Father Adamsky (James Olson) senses something terribly wrong with the house, but fuck that...it's time to go hang out with Andrew Prine for the weekend. He comes back from the trip to find the whole family dead, and a distraught Sonny saying he doesn't remember.

You've got demon possession, you got incest, and you have one of the most unsettling and realistic looking scenes when Sonny kills his family. Seriously, I dare any of you to watch that particular scene and not be like "whoa".

This one is also on the Youtubes, but you don't have to take my word for it (Reading Rainbow music plays).



Sunday, October 4, 2015

Top 10 Underrated Horror Films: Dead and Buried and Occult

It's been a few months since I've written anything here. A combination of having a new job, working on a new video project, and generally being burnt out is the reason for that. But it's October, and if you can ignore the fucking Christmas shit already being put up in stores, you know that October is when you wanna be scared the most.

Now here at Wide Weird World, we tend to focus mainly on the bad. It's easy to find and you all seem to like me bursting a blood vessel to some SOV crap. But for my annual horror list, I'm going to take a cue from last year's list and focus on the underrated. Last year it was underrated characters. This year, we focus on those films that may get overlooked when discussing good horror.

Of course these are only my thoughts and opinions, and yours may vary. Some of these will be known to you, some may or may not. Outside of one film, I've stayed away from sequels. Also due to time, it's only going to be a top ten list. You may flog me later...call me.

10 - Dead and Buried (1981)

I've talked about this film a few times over the years. I used to be a big fan of zombie films, but quite frankly I'm burned out by em. If they aren't some shit done for $32 and a six pack of Icehouse, it's the same shit regurgitated and spit into our mouths like birds being fed. This film, while it is a zombie film, really turns the genre on its head.
A photographer passing through gets more than he bargained for when the townspeople tie him up and set him ablaze. But even though this guy dies, a few days later, he's discovered pumping gas at the local gas station! How is that possible? And does it have something to do with the creepy mortician? Spoiler: It does.

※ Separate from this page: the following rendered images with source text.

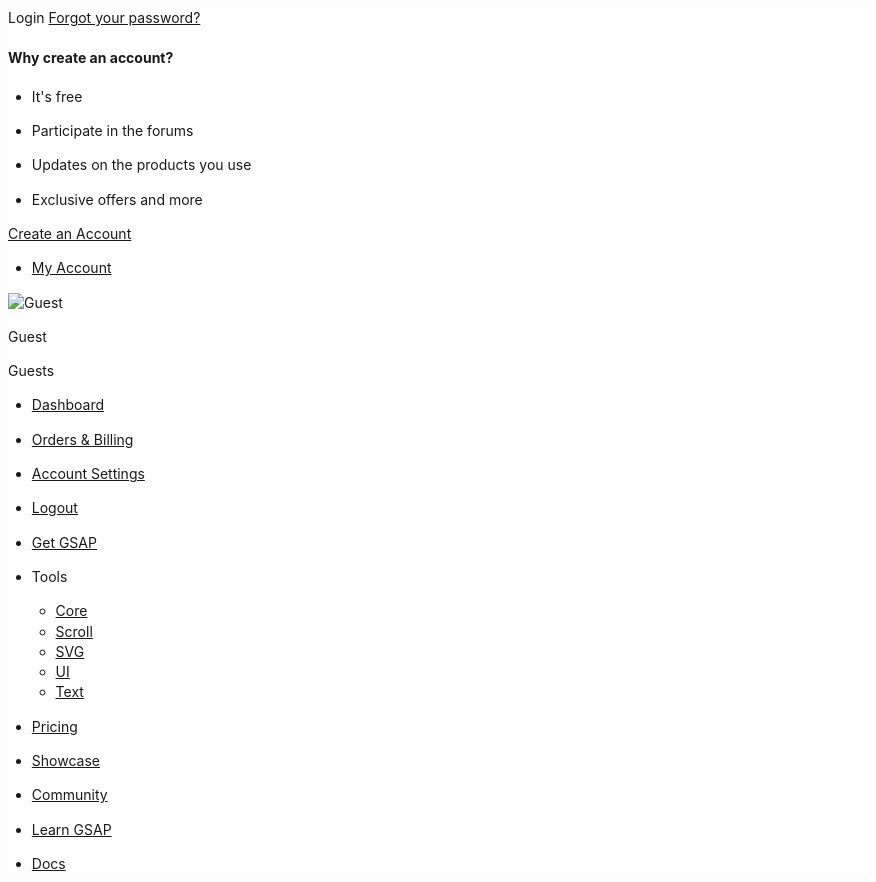 


Login [Forgot your password?](https://gsap.com/community/lostpassword/)





#### Why create an account?



- It's free

- Participate in the forums

- Updates on the products you use

- Exclusive offers and more


[Create an Account](https://gsap.com/community/register)

- [My Account](https://gsap.com/community/account-dashboard)








![Guest](https://gsap.com/community/uploads/set_resources_8/84c1e40ea0e759e3f1505eb1788ddf3c_default_photo.png)





Guest







Guests







- [Dashboard](https://gsap.com/community/account-dashboard)
- [Orders & Billing](https://gsap.com/community/clients/orders)
- [Account Settings](https://gsap.com/community/settings)
- [Logout](https://gsap.com/community/logout/?csrfKey=ed61f13e022208f32983b1aebaae696c)

- [Get GSAP](https://gsap.com/docs/v3/Installation)

- Tools
  - [Core](https://gsap.com/core/)
  - [Scroll](https://gsap.com/scroll/)
  - [SVG](https://gsap.com/svg/)
  - [UI](https://gsap.com/ui/)
  - [Text](https://gsap.com/text/)
- [Pricing](https://gsap.com/pricing/)
- [Showcase](https://gsap.com/showcase/)
- [Community](https://gsap.com/community/)
- [Learn GSAP](https://gsap.com/resources/)
- [Docs](https://gsap.com/docs/v3/)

The hero in this film is the local sheriff, and he's someone that most of us can identify with. Which makes what happens in the film even more disturbing...and a touch depressing.



9 - Occult (2009)

 Koji Shiraishi is one of my favorite directors in horror. I'll stop total strangers on the street to tell them about Noroi: The Curse. I had to buy a filing cabinet to store all my restraining orders.

Occult I think is his next best work...although not without some minor flaws. This is a mockumentary about a mass murder that happened on a bridge. Two people died, one guy was seriously wounded, and the killer jumped off a cliff never to be found. As the story goes on, the seriously wounded man, Eno starts to experience what he calls "miracles". 

Strange things are recorded on tape, and the documentary crew (with Shiraishi playing himself) are a little concerned about Eno. Once Koji finds out what Eno's plan is, things go really fucking dark.

Some of the effects are a touch goofy, but this is an engaging story, and there's once scene in particular towards the end that is just "holy shit." The whole film (with subtitles) is on YouTube so I fully recommend you check it out.